Results 1 to 6 of 6

Math Help - [SOLVED] factorial manipulation

  1. #1
    Newbie
    Joined
    Dec 2008
    Posts
    4

    [SOLVED] factorial manipulation

    hi,
    I'm trying to do a proof by induction showing that (2x+1)!/(2^x (x)!) = ((2x+1)(2x-1)!)/(2^(x-1) (x-1)!) , but i don't quite remember factorial manipulation.
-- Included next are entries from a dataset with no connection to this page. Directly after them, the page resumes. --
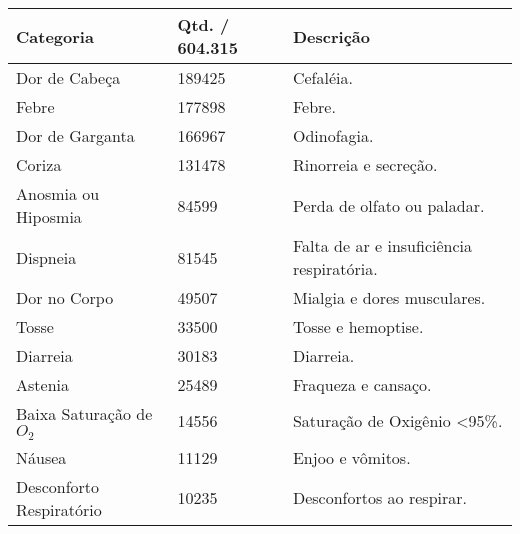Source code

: \begin{table}[H]
  \centering

  \begin{tabular}{lll}
    \hline
    \multicolumn{1}{|l|}{\textbf{Categoria}} & \multicolumn{1}{l|}{\textbf{Qtd. / 604.315}} & \multicolumn{1}{l|}{\textbf{Descrição}}   \\ \hline
    Dor de Cabeça                            & 189425                                       & Cefaléia.                                 \\
    Febre                                    & 177898                                       & Febre.                                    \\
    Dor de Garganta                          & 166967                                       & Odinofagia.                               \\
    Coriza                                   & 131478                                       & Rinorreia e secreção.                     \\
    Anosmia ou Hiposmia                      & 84599                                        & Perda de olfato ou paladar.               \\
    Dispneia                                 & 81545                                        & Falta de ar e insuficiência respiratória. \\
    Dor no Corpo                             & 49507                                        & Mialgia e dores musculares.               \\
    Tosse                                    & 33500                                        & Tosse e hemoptise.                        \\
    Diarreia                                 & 30183                                        & Diarreia.                                 \\
    Astenia                                  & 25489                                        & Fraqueza e cansaço.                       \\
    Baixa Saturação de $O_2$                    & 14556                                        & Saturação de Oxigênio \textless 95\%.     \\
    Náusea                                   & 11129                                        & Enjoo e vômitos.                          \\
    Desconforto Respiratório                 & 10235                                        & Desconfortos ao respirar.                 \\

\end{tabular}
\end{table}
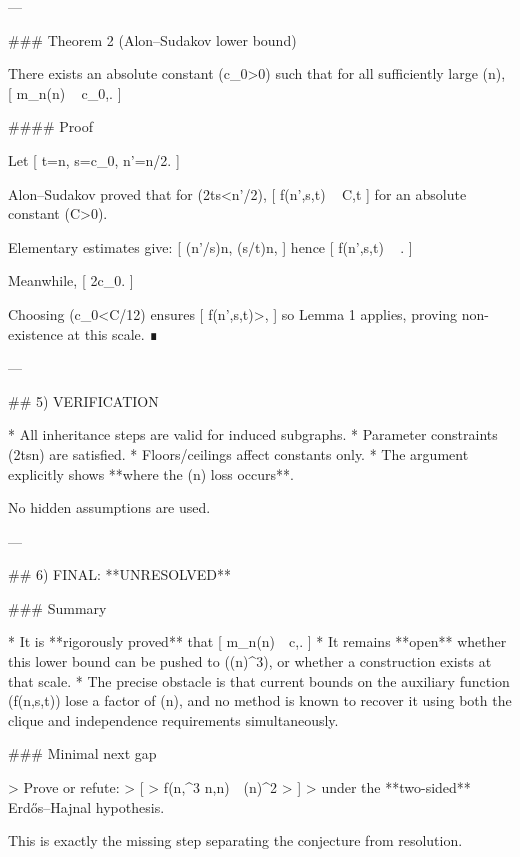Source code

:---

### Theorem 2 (Alon–Sudakov lower bound)

There exists an absolute constant (c_0>0) such that for all sufficiently large (n),
[
m_n(\lceil\log n\rceil)
\ \ge
c_0,.
]

#### Proof

Let
[
t=\lceil\log n\rceil,
\qquad
s=\left\lfloor c_0\right\rfloor,
\qquad
n'=\lfloor n/2\rfloor.
]

Alon–Sudakov proved that for (2t\le s<n'/2),
[
f(n',s,t)
\ \ge
C,t
]
for an absolute constant (C>0).

Elementary estimates give:
[
\log(n'/s)\ge {}\log n,
\qquad
\log(s/t)\log\log n,
]
hence
[
f(n',s,t)
\ \ge
{}.
]

Meanwhile,
[
\le
2c_0.
]

Choosing (c_0<C/12) ensures
[
f(n',s,t)>,
]
so Lemma 1 applies, proving non-existence at this scale. ∎

---

## 5) VERIFICATION

* All inheritance steps are valid for induced subgraphs.
* Parameter constraints (2t\le s\ll n) are satisfied.
* Floors/ceilings affect constants only.
* The argument explicitly shows **where the (\log\log n) loss occurs**.

No hidden assumptions are used.

---

## 6) FINAL: **UNRESOLVED**

### Summary

* It is **rigorously proved** that
  [
  m_n(\log n)\ \ge\ c,.
  ]
* It remains **open** whether this lower bound can be pushed to ((\log n)^3), or whether a construction exists at that scale.
* The precise obstacle is that current bounds on the auxiliary function (f(n,s,t)) lose a factor of (\log\log n), and no method is known to recover it using both the clique and independence requirements simultaneously.

### Minimal next gap

> Prove or refute:
> [
> f(n,\log^3 n,\log n)\ \gg\ (\log n)^2
> ]
> under the **two-sided** Erdős–Hajnal hypothesis.

This is exactly the missing step separating the conjecture from resolution.

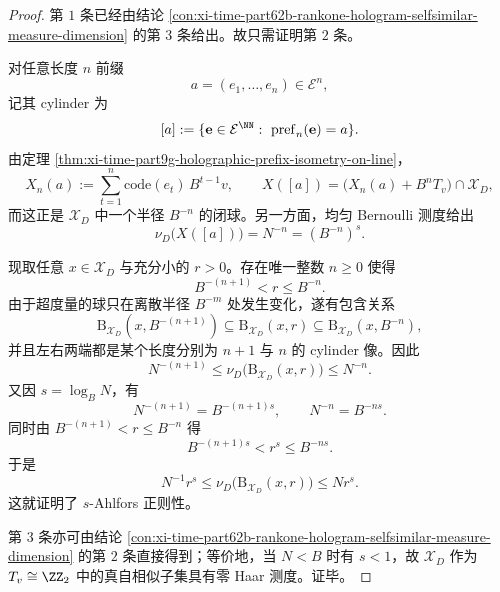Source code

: \begin{proof}
第 \(1\) 条已经由结论 \ref{con:xi-time-part62b-rankone-hologram-selfsimilar-measure-dimension} 的第 \(3\) 条给出。故只需证明第 \(2\) 条。

对任意长度 \(n\) 前缀
\[
a=(e_1,\dots,e_n)\in\mathcal E^n,
\]
记其 cylinder 为
\[
[a]:=\{\mathbf e\in\mathcal E^{\NN}:\ \mathrm{pref}_n(\mathbf e)=a\}.
\]
由定理 \ref{thm:xi-time-part9g-holographic-prefix-isometry-on-line}，
\[
X_n(a):=\sum_{t=1}^{n}\mathrm{code}(e_t)\,B^{t-1}v,
\qquad
X([a])=\bigl(X_n(a)+B^nT_v\bigr)\cap \mathcal X_D,
\]
而这正是 \(\mathcal X_D\) 中一个半径 \(B^{-n}\) 的闭球。另一方面，均匀 Bernoulli 测度给出
\[
\nu_D\bigl(X([a])\bigr)=N^{-n}=(B^{-n})^s.
\]

现取任意 \(x\in\mathcal X_D\) 与充分小的 \(r>0\)。存在唯一整数 \(n\ge 0\) 使得
\[
B^{-(n+1)}<r\le B^{-n}.
\]
由于超度量的球只在离散半径 \(B^{-m}\) 处发生变化，遂有包含关系
\[
\mathrm B_{\mathcal X_D}(x,B^{-(n+1)})
\subseteq
\mathrm B_{\mathcal X_D}(x,r)
\subseteq
\mathrm B_{\mathcal X_D}(x,B^{-n}),
\]
并且左右两端都是某个长度分别为 \(n+1\) 与 \(n\) 的 cylinder 像。因此
\[
N^{-(n+1)}
\le
\nu_D\bigl(\mathrm B_{\mathcal X_D}(x,r)\bigr)
\le
N^{-n}.
\]
又因 \(s=\log_B N\)，有
\[
N^{-(n+1)}=B^{-(n+1)s},
\qquad
N^{-n}=B^{-ns}.
\]
同时由 \(B^{-(n+1)}<r\le B^{-n}\) 得
\[
B^{-(n+1)s}<r^s\le B^{-ns}.
\]
于是
\[
N^{-1}r^s\le \nu_D\bigl(\mathrm B_{\mathcal X_D}(x,r)\bigr)\le Nr^s.
\]
这就证明了 \(s\)-Ahlfors 正则性。

第 \(3\) 条亦可由结论 \ref{con:xi-time-part62b-rankone-hologram-selfsimilar-measure-dimension} 的第 \(2\) 条直接得到；等价地，当 \(N<B\) 时有 \(s<1\)，故 \(\mathcal X_D\) 作为 \(T_v\cong\ZZ_2\) 中的真自相似子集具有零 Haar 测度。证毕。
\end{proof}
I can recall that (x+1)! = (x+1)x! , but i can't remember if there's anything like this for (x-1)! or in this case, (2x-1)! as well.

    any help is appreciated!
    Last edited by spidey64; December 17th 2008 at 05:21 PM.
    Follow Math Help Forum on Facebook and Google+

  2. #2
    o_O
    o_O is offline
    Primero Espada
    o_O's Avatar
    Joined
    Mar 2008
    From
    Canada
    Posts
    1,407
    They aren't equal. Take x = 5.

    \begin{aligned} \text{LHS} & = \frac{(2x+1)!}{2^x \cdot x!} \\ & = \frac{(2(5)+1)!}{2^5 \cdot 5!} \\ & = \frac{11!}{32 \cdot 5!} \\ & = 10395 \end{aligned}.......... \begin{aligned} \text{RHS} & = \frac{(2x+1)!(2x-1)!}{2^{x-1} \cdot (x-1)!} \\ & = \frac{(2(5)+1)!(2(5)-1)!}{2^{5-1} \cdot (5-1)!} \\ & = \frac{11! \cdot 9!}{16 \cdot 4!} \\ & = 3.7721375 \times 10^{10} \end{aligned}
    Follow Math Help Forum on Facebook and Google+

  3. #3
    Newbie
    Joined
    Dec 2008
    Posts
    4
    crap....

    the proposition is:

    1*3*5*...*(2x-1) = (2x-1)!/(2^(x-1) (x-1)!)

    so i took the inductive step to (where x->x+1) :

    1*3*5*...*(2x-1)*(2x+1) = (2x-1)!/(2^(x-1) (x-1)!) * (2x+1)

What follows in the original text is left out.